Copy, word for word, the opening line of the data and each line after it until the line that contains "The ATLAS Inner", which is included. Leave the pictures out.

(Data supplied)

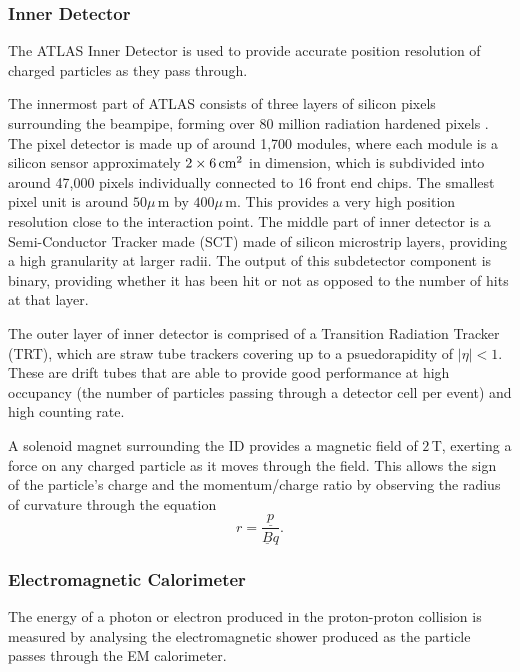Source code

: \documentclass{article}
\begin{document}
\subsubsection{Inner Detector}
\label{sec:ATLAS_DetectorSchematics_ID}
The ATLAS Inner Detector is used to provide accurate position resolution of charged particles as they pass through. 

The innermost part of ATLAS consists of three layers of silicon pixels surrounding the beampipe, forming over 80 million radiation hardened pixels \cite{ATLASPixelDetector}. The pixel detector is made up of around 1,700 modules, where each module is a silicon sensor approximately $2\times6\,\rm{cm}^2$ in dimension, which is subdivided into around 47,000 pixels individually connected to 16 front end chips. The smallest pixel unit is around $50\mu\,$m by $400\mu\,$m. This provides a very high position resolution close to the interaction point. 
The middle part of inner detector is a Semi-Conductor Tracker made (SCT) made of silicon microstrip layers\cite{ATLASReview},  providing a high granularity at larger radii. The output of this subdetector component is binary, providing whether it has been hit or not as opposed to the number of hits at that layer.

The outer layer of inner detector is comprised of a Transition Radiation Tracker (TRT), which are straw tube trackers covering up to a psuedorapidity of $|\eta|<1$. These are drift tubes that are able to provide good performance at high occupancy (the number of particles passing through a detector cell per event) and high counting rate. 

A solenoid magnet surrounding the ID provides a magnetic field of $2\,$T, exerting a force on any charged particle as it moves through the field. This allows the sign of the particle's charge and the momentum/charge ratio by observing the radius of curvature through the equation 
\begin{equation} 
r = \frac{\underline{p}}{\underline{B}q}. 
\end{equation}


\subsubsection{Electromagnetic Calorimeter}
\label{sec:ATLAS_DetectorSchematics_ECAL}

The energy of a photon or electron produced in the proton-proton collision is measured by analysing the electromagnetic shower produced as the particle passes through the EM calorimeter. 
\end{document}
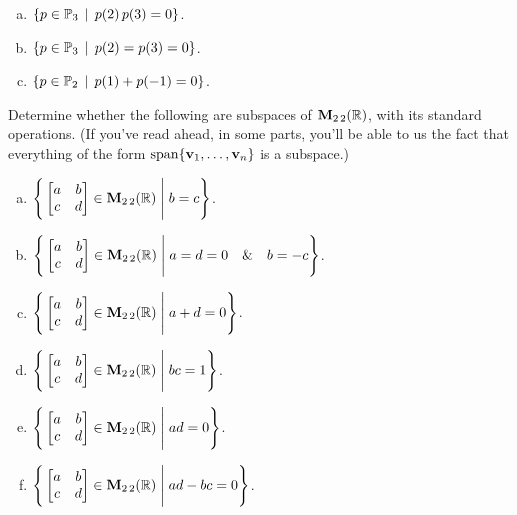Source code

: \begin{prob}
\begin{enumerate}[a)]
\item\sov  $ \{p \in \mathbb{P}_3 \,\mid \,  p(2)\,p(3)=0 \}$.  \medskip
%

\item  $ \{p \in \mathbb{P}_3 \,\mid \,  p(2)=p(3)=0 \}$.  \medskip
%

\item\sov  $ \{p \in \mathbb{P}_2 \,\mid \,  p(1)+p(-1)=0 \}$.      \medskip
%

\end{enumerate}
 
\end{prob} \begin{prob} \label{prob05.4} Determine whether   the following are subspaces of $\mathbf{M}_{2 \,2}(\mathbb{R})$, with its standard operations. (If you've read ahead, in some parts, you'll be able to us the fact that everything of the form $\textrm{span}\{\mathbf{v}_1, \dots, \mathbf{v}_n\}$  is a subspace.)
\begin{enumerate}[a)]\medskip


\item  $\Bigg\{  \bmatrix a&b\\ c&d\endbmatrix \in \M_{2 \,2}(\R) \;\Bigg|\; b=c\Bigg\}$.\medskip \medskip
%

\item\sov  $\Bigg\{  \bmatrix a&b\\ c&d\endbmatrix \in \M_{2 \,2}(\R) \;\Bigg|\;a=d=0\quad \&\quad b=-c  \Bigg\}$.\medskip \medskip
%

\item  $\Bigg\{  \bmatrix a&b\\ c&d\endbmatrix \in \M_{2 \,2}(\R) \;\Bigg|\; a+d=0\Bigg\}$. \medskip
%
\item\sov  $\Bigg\{  \bmatrix a&b\\ c&d\endbmatrix \in \M_{2 \,2}(\R) \;\Bigg|\; bc=1\Bigg\}$.      \medskip
%
\item  $\Bigg\{  \bmatrix a&b\\ c&d\endbmatrix \in \M_{2 \,2}(\R) \;\Bigg|\; ad=0\Bigg\}$.      \medskip
%
\item  $\Bigg\{  \bmatrix a&b\\ c&d\endbmatrix \in \M_{2 \,2}(\R) \;\Bigg|\; ad-bc=0\Bigg\}$. \medskip
%






\end{enumerate}

\end{prob}
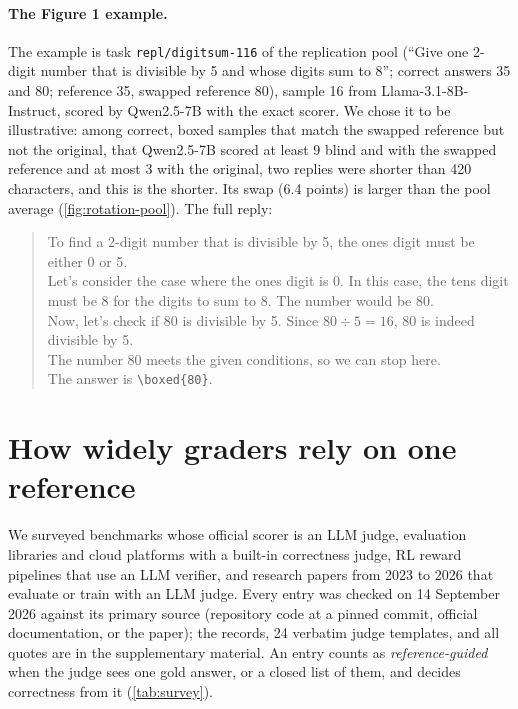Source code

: \paragraph{The Figure 1 example.}
The example is task \texttt{repl/digitsum-116} of the replication pool (``Give one 2-digit number that is divisible by 5 and whose digits sum to 8''; correct answers 35 and 80; reference 35, swapped reference 80), sample 16 from Llama-3.1-8B-Instruct, scored by Qwen2.5-7B with the exact scorer. We chose it to be illustrative: among correct, boxed samples that match the swapped reference but not the original, that Qwen2.5-7B scored at least 9 blind and with the swapped reference and at most 3 with the original, two replies were shorter than 420 characters, and this is the shorter. Its swap (6.4 points) is larger than the pool average (\cref{fig:rotation-pool}). The full reply:
\begin{quote}\small
To find a 2-digit number that is divisible by 5, the ones digit must be either 0 or 5.\\[2pt]
Let's consider the case where the ones digit is 0. In this case, the tens digit must be 8 for the digits to sum to 8. The number would be 80.\\[2pt]
Now, let's check if 80 is divisible by 5. Since $80 \div 5 = 16$, 80 is indeed divisible by 5.\\[2pt]
The number 80 meets the given conditions, so we can stop here.\\[2pt]
The answer is \texttt{\textbackslash boxed\{80\}}.
\end{quote}

\FloatBarrier
\section{How widely graders rely on one reference}
\label{app:survey}

We surveyed benchmarks whose official scorer is an LLM judge, evaluation libraries and cloud platforms with a built-in correctness judge, RL reward pipelines that use an LLM verifier, and research papers from 2023 to 2026 that evaluate or train with an LLM judge. Every entry was checked on 14 September 2026 against its primary source (repository code at a pinned commit, official documentation, or the paper); the records, 24 verbatim judge templates, and all quotes are in the supplementary material. An entry counts as \emph{reference-guided} when the judge sees one gold answer, or a closed list of them, and decides correctness from it (\cref{tab:survey}).

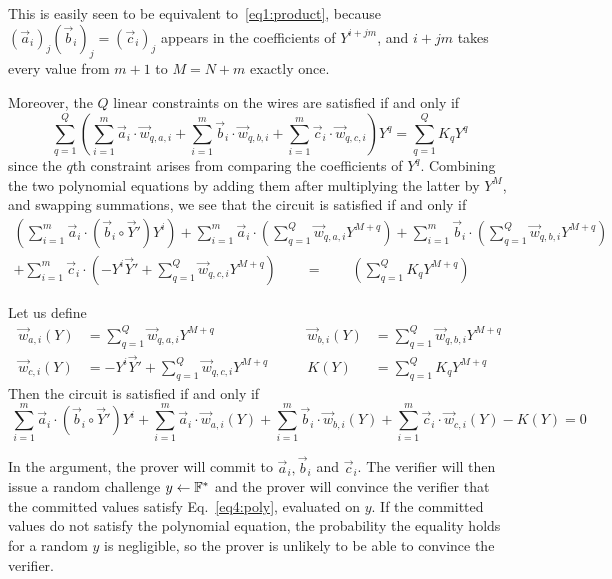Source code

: This is easily seen to be equivalent to~\eqref{eq1:product}, because $(\vec{a}_{i})_j (\vec{b}_{i})_j = (\vec{c}_{i})_j$ appears in the coefficients of $Y^{i+jm}$, and $i+jm$ takes every value from $m+1$ to $M = N+m$ exactly once.
%

Moreover, the $Q$ linear constraints on the wires are satisfied if and only if $$\sum_{q=1}^Q \left(\sum_{i=1}^m \vec{a}_{i} \cdot \vec{w}_{q,{a,i}} +\sum_{i=1}^m \vec{b}_{i} \cdot  \vec{w}_{q,{b,i}} +\sum_{i=1}^m \vec{c}_{i}  \cdot \vec{w}_{q,{c,i}} \right)Y^q=\sum_{q=1}^Q K_{q}Y^q$$
since the $q$th constraint arises from comparing the coefficients of $Y^q$.
%
Combining the two polynomial equations by adding them after multiplying the latter by $Y^M$, and swapping summations, we see that the circuit is satisfied if and only if 
\begin{align*}\left( \sum_{i=1}^m  \vec{a}_i  \cdot ( \vec{b}_i \circ \vec{Y}') Y^i \right)+ \sum_{i=1}^m \vec{a}_{i}  \cdot \left( \sum_{q=1}^Q \vec{w}_{q,{a,i}}Y^{M+q}\right) +\sum_{i=1}^m \vec{b}_{i} \cdot  \left( \sum_{q=1}^Q \vec{w}_{q,{b,i}}Y^{M+q}\right)\\ +\sum_{i=1}^m \vec{c}_{i} \cdot  \left(- Y^i \vec{Y}' +  \sum_{q=1}^Q \vec{w}_{q,{c,i}}Y^{M+q}\right)
\qquad= \qquad\left(\sum_{q=1}^Q K_{q}Y^{M+q}\right)
\end{align*}

%
Let us define \begin{align*}
\vec{w}_{a,i}(Y)&=\sum_{q=1}^Q\vec{w}_{q,a,i}Y^{M+q} \qquad& \vec{w}_{b,i}(Y)&=\sum_{q=1}^Q\vec{w}_{q,b,i}Y^{M+q} \\
\vec{w}_{c,i}(Y)&=- Y^i \vec{Y}' +  \sum_{q=1}^Q \vec{w}_{q,c,i}Y^{M+q} \qquad& K(Y)&=\sum_{q=1}^Q K_q Y^{M+q}
\end{align*} 
Then the circuit is satisfied if and only if
%
%
\begin{equation}~\label{eq4:poly} 
\sum_{i=1}^m  \vec{a}_i  \cdot (\vec{b}_i \circ \vec{Y}') Y^i + \sum_{i=1}^m \vec{a}_i  \cdot \vec{w}_{a,i}(Y)  +\sum_{i=1}^m \vec{b}_i \cdot \vec{w}_{b,i}(Y)   +\sum_{i=1}^m \vec{c}_i \cdot \vec{w}_{c,i}(Y) - K(Y) = 0 
\end{equation}

In the argument, the prover will commit to $\vec{a}_{i},\vec{b}_{i}$ and $\vec{c}_{i}$. The verifier will then issue a random challenge $y\gets \mathbb{F}^*$ and the prover will convince the verifier that the committed values satisfy Eq.~\ref{eq4:poly}, evaluated on $y$. If the committed values do not satisfy the polynomial equation,  the probability the equality holds for a random $y$ is negligible, so the prover is unlikely to be able to convince the verifier.

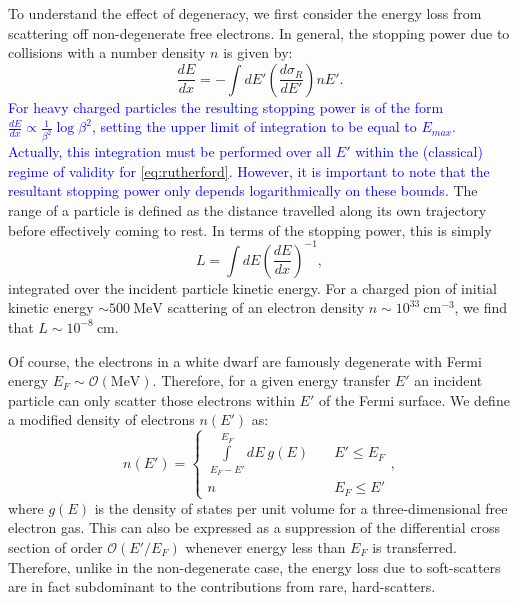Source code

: \documentclass[11 pt, preprint,preprintnumbers,amsmath,amssymb, prd]{revtex4}
\newcommand{\OO}{\mathcal{O}}
\begin{document}
To understand the effect of degeneracy, we first consider the energy loss from scattering off non-degenerate free electrons. In general, the stopping power due to collisions with a number density $n$ is given by:
\begin{equation}
\label{eq:SP}
\frac{dE}{dx} = - \int dE' \left(\frac{d \sigma_R}{dE'}\right) n E'.
\end{equation}
\textcolor{blue}{For heavy charged particles the resulting stopping power is of the form $\frac{dE}{dx} \propto \frac{1}{\beta^2} \log{\beta^2}$, setting the upper limit of integration to be equal to $E_{max}$. Actually, this integration must be performed over all $E'$ within the (classical) regime of validity for \eqref{eq:rutherford}. However, it is important to note that the resultant stopping power only depends logarithmically on these bounds.} The range of a particle is defined as the distance travelled along its own trajectory before effectively coming to rest. In terms of the stopping power, this is simply
\begin{equation}
L = \int dE \left(\frac{dE}{dx}\right)^{-1},
\end{equation}
integrated over the incident particle kinetic energy. For a charged pion of initial kinetic energy $\sim 500 ~\text{MeV}$ scattering of an electron density $n \sim 10^{33} ~\text{cm}^{-3}$, we find that $L \sim 10^{-8} ~\text{cm}$. 

Of course, the electrons in a white dwarf are famously degenerate with Fermi energy $E_F \sim \OO(\text{MeV})$. Therefore, for a given energy transfer $E'$ an incident particle can only scatter those electrons within $E'$ of the Fermi surface. We define a modified density of electrons $n(E')$ as:
\begin{equation}
n(E') = \left\{
        \begin{array}{ll}
            \displaystyle \int \limits_{E_F -E'}^{E_F}dE ~g(E) & \quad E' \leq E_F \\
            n & \quad E_F \leq E'
        \end{array}
    \right.,
\end{equation}
where $g(E)$ is the density of states per unit volume for a three-dimensional free electron gas. This can also be expressed as a suppression of the differential cross section of order $\mathcal{O}(E'/E_F)$ whenever energy less than $E_F$ is transferred. Therefore, unlike in the non-degenerate case, the energy loss due to soft-scatters are in fact subdominant to the contributions from rare, hard-scatters. 
\end{document}
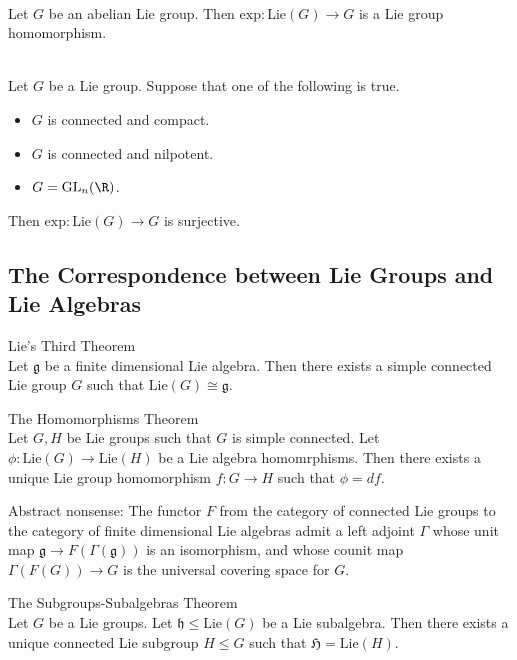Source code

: \documentclass[a4paper]{article}
\begin{document}
\begin{lmm}{}{}\\
Let $G$ be an abelian Lie group. Then $\text{exp}:\text{Lie}(G)\to G$ is a Lie group homomorphism. 
\end{lmm}

\begin{prp}{}{}\\
Let $G$ be a Lie group. Suppose that one of the following is true. 
\begin{itemize}
\item $G$ is connected and compact. 
\item $G$ is connected and nilpotent. 
\item $G=\text{GL}_n(\R)$. 
\end{itemize}
Then $\text{exp}:\text{Lie}(G)\to G$ is surjective. 
\end{prp}

\subsection{The Correspondence between Lie Groups and Lie Algebras}
\begin{thm}{Lie's Third Theorem}{}\\
Let $\mathfrak{g}$ be a finite dimensional Lie algebra. Then there exists a simple connected Lie group $G$ such that $\text{Lie}(G)\cong\mathfrak{g}$. 
\end{thm}

\begin{thm}{The Homomorphisms Theorem}{}\\
Let $G,H$ be Lie groups such that $G$ is simple connected. Let $\phi:\text{Lie}(G)\to\text{Lie}(H)$ be a Lie algebra homomrphisms. Then there exists a unique Lie group homomorphism $f:G\to H$ such that $\phi=df$. 
\end{thm}

Abstract nonsense: The functor $F$ from the category of connected Lie groups to the category of finite dimensional Lie algebras admit a left adjoint $\Gamma$ whose unit map $\mathfrak{g}\to F(\Gamma(\mathfrak{g}))$ is an isomorphism, and whose counit map $\Gamma(F(G))\to G$ is the universal covering space for $G$. 

\begin{thm}{The Subgroups-Subalgebras Theorem}{}\\
Let $G$ be a Lie groups. Let $\mathfrak{h}\leq\text{Lie}(G)$ be a Lie subalgebra. Then there exists a unique connected Lie subgroup $H\leq G$ such that $\mathfrak{H}=\text{Lie}(H)$. 
\end{thm}
\end{document}
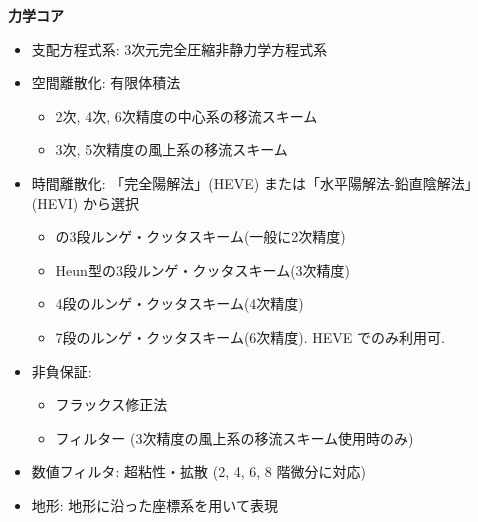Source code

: {\bf 力学コア}
\begin{itemize}
 \item 支配方程式系: 3次元完全圧縮非静力学方程式系
 \item 空間離散化: 有限体積法
    \begin{itemize}
      \item 2次, 4次, 6次精度の中心系の移流スキーム
      \item 3次, 5次精度の風上系の移流スキーム
    \end{itemize}
 \item 時間離散化: 「完全陽解法」(HEVE) または「水平陽解法-鉛直陰解法」(HEVI) から選択
    \begin{itemize}
      \item \citet{Wicker_2002}の3段ルンゲ・クッタスキーム(一般に2次精度)
      \item Heun型の3段ルンゲ・クッタスキーム(3次精度)
      \item 4段のルンゲ・クッタスキーム(4次精度)
      \item 7段のルンゲ・クッタスキーム(6次精度). HEVE でのみ利用可. 
    \end{itemize}
 \item 非負保証:
    \begin{itemize}
      \item フラックス修正法 \citep[Flux Corrected Transport, FCT; ][]{zalesak_1979}
      \item \citet{Koren_1993}フィルター  (3次精度の風上系の移流スキーム使用時のみ)
    \end{itemize}
 \item 数値フィルタ: 超粘性・拡散 (2, 4, 6, 8 階微分に対応)
 \item 地形: 地形に沿った座標系を用いて表現
\end{itemize}

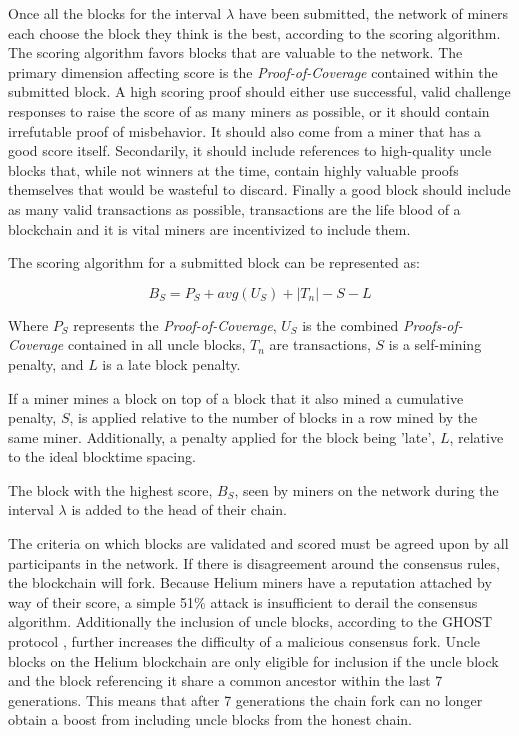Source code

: \documentclass[UTF8, 10pt, nonatbib, nocopyrightspace, reprint]{sigplanconf}
\begin{document}
Once all the blocks for the interval $\lambda$ have been submitted, the network of miners each choose the block they think is the best, according to the scoring algorithm. The scoring algorithm favors blocks that are valuable to the network. The primary dimension affecting score is the \emph{Proof-of-Coverage} contained within the submitted block. A high scoring proof should either use successful, valid challenge responses to raise the score of as many miners as possible, or it should contain irrefutable proof of misbehavior. It should also come from a miner that has a good score itself. Secondarily, it should include references to high-quality uncle blocks that, while not winners at the time, contain highly valuable proofs themselves that would be wasteful to discard. Finally a good block should include as many valid transactions as possible, transactions are the life blood of a blockchain and it is vital miners are incentivized to include them.

The scoring algorithm for a submitted block can be represented as:

\[B_S = P_S + avg(U_S) + |T_n|  - S - L \]

Where $P_S$ represents the \emph{Proof-of-Coverage}, $U_S$ is the combined \emph{Proofs-of-Coverage} contained in all uncle blocks, $T_n$ are transactions, $S$ is a self-mining penalty, and $L$ is a late block penalty.

If a miner mines a block on top of a block that it also mined  a cumulative penalty, $S$, is applied relative to the number of blocks in a row mined by the same miner. Additionally, a penalty applied for the block being 'late', $L$, relative to the ideal blocktime spacing.

The block with the highest score, $B_S$, seen by miners on the network during the interval $\lambda$ is added to the head of their chain.

The criteria on which blocks are validated and scored must be agreed upon by all participants in the network. If there is disagreement around the consensus rules, the blockchain will fork. Because Helium miners have a reputation attached by way of their score, a simple 51\% attack is insufficient to derail the consensus algorithm. Additionally the inclusion of uncle blocks, according to the GHOST protocol \cite{ghost}, further increases the difficulty of a malicious consensus fork. Uncle blocks on the Helium blockchain are only eligible for inclusion if the uncle block and the block referencing it share a common ancestor within the last 7 generations. This means that after 7 generations the chain fork can no longer obtain a boost from including uncle blocks from the honest chain.
\end{document}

(End Data supplied)

**Result of the exercise**
Source code

: \documentclass{article}
\begin{document}
\subsubsection{Inner Detector}
\label{sec:ATLAS_DetectorSchematics_ID}
The ATLAS Inner Detector is used to provide accurate position resolution of charged particles as they pass through. 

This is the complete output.